## THE TASK
Print the data exactly, leaving nothing out.

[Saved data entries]
• • • • •
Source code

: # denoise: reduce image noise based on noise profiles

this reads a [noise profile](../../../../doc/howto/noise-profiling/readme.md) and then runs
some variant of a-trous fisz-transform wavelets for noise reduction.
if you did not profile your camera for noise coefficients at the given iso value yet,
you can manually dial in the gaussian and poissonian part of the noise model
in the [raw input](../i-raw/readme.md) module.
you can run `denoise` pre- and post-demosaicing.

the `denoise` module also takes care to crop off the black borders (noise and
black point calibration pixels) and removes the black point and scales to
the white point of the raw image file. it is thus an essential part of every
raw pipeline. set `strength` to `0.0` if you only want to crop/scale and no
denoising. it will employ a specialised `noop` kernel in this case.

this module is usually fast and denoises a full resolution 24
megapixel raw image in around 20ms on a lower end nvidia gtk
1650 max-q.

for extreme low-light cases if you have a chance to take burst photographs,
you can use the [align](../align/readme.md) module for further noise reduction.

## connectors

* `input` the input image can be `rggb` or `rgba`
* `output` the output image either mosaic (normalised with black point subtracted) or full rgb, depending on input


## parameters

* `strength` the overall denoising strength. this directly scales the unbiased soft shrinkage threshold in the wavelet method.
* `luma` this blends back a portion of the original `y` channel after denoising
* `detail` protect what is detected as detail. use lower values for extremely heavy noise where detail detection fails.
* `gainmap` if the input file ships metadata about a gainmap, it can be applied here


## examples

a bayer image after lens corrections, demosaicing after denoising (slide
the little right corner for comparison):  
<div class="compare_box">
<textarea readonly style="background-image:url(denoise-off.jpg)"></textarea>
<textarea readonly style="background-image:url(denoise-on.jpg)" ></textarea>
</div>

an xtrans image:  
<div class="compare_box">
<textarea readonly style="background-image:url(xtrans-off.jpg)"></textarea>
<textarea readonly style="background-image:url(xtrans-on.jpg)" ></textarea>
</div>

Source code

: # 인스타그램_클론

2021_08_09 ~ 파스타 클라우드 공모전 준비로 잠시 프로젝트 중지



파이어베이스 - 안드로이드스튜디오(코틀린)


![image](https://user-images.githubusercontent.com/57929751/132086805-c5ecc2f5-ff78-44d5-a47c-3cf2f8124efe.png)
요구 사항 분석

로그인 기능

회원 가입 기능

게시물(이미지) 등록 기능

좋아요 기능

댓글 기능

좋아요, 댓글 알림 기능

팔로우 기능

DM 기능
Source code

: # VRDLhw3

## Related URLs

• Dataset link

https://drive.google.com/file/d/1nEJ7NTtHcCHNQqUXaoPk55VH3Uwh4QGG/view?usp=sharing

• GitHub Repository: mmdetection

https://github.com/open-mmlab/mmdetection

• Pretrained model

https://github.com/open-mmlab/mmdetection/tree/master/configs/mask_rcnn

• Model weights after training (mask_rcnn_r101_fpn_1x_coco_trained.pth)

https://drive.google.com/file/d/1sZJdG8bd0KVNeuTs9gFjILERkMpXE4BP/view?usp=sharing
• • • • •
## ANSWER FOR THE TASK
Source code

: # denoise: reduce image noise based on noise profiles

this reads a [noise profile](../../../../doc/howto/noise-profiling/readme.md) and then runs
some variant of a-trous fisz-transform wavelets for noise reduction.
if you did not profile your camera for noise coefficients at the given iso value yet,
you can manually dial in the gaussian and poissonian part of the noise model
in the [raw input](../i-raw/readme.md) module.
you can run `denoise` pre- and post-demosaicing.

the `denoise` module also takes care to crop off the black borders (noise and
black point calibration pixels) and removes the black point and scales to
the white point of the raw image file. it is thus an essential part of every
raw pipeline. set `strength` to `0.0` if you only want to crop/scale and no
denoising. it will employ a specialised `noop` kernel in this case.

this module is usually fast and denoises a full resolution 24
megapixel raw image in around 20ms on a lower end nvidia gtk
1650 max-q.

for extreme low-light cases if you have a chance to take burst photographs,
you can use the [align](../align/readme.md) module for further noise reduction.

## connectors

* `input` the input image can be `rggb` or `rgba`
* `output` the output image either mosaic (normalised with black point subtracted) or full rgb, depending on input


## parameters

* `strength` the overall denoising strength. this directly scales the unbiased soft shrinkage threshold in the wavelet method.
* `luma` this blends back a portion of the original `y` channel after denoising
* `detail` protect what is detected as detail. use lower values for extremely heavy noise where detail detection fails.
* `gainmap` if the input file ships metadata about a gainmap, it can be applied here


## examples

a bayer image after lens corrections, demosaicing after denoising (slide
the little right corner for comparison):  
<div class="compare_box">
<textarea readonly style="background-image:url(denoise-off.jpg)"></textarea>
<textarea readonly style="background-image:url(denoise-on.jpg)" ></textarea>
</div>

an xtrans image:  
<div class="compare_box">
<textarea readonly style="background-image:url(xtrans-off.jpg)"></textarea>
<textarea readonly style="background-image:url(xtrans-on.jpg)" ></textarea>
</div>

Source code

: # 인스타그램_클론

2021_08_09 ~ 파스타 클라우드 공모전 준비로 잠시 프로젝트 중지



파이어베이스 - 안드로이드스튜디오(코틀린)


![image](https://user-images.githubusercontent.com/57929751/132086805-c5ecc2f5-ff78-44d5-a47c-3cf2f8124efe.png)
요구 사항 분석

로그인 기능

회원 가입 기능

게시물(이미지) 등록 기능

좋아요 기능

댓글 기능

좋아요, 댓글 알림 기능

팔로우 기능

DM 기능
Source code

: # VRDLhw3

## Related URLs

• Dataset link

https://drive.google.com/file/d/1nEJ7NTtHcCHNQqUXaoPk55VH3Uwh4QGG/view?usp=sharing

• GitHub Repository: mmdetection

https://github.com/open-mmlab/mmdetection

• Pretrained model

https://github.com/open-mmlab/mmdetection/tree/master/configs/mask_rcnn

• Model weights after training (mask_rcnn_r101_fpn_1x_coco_trained.pth)

https://drive.google.com/file/d/1sZJdG8bd0KVNeuTs9gFjILERkMpXE4BP/view?usp=sharing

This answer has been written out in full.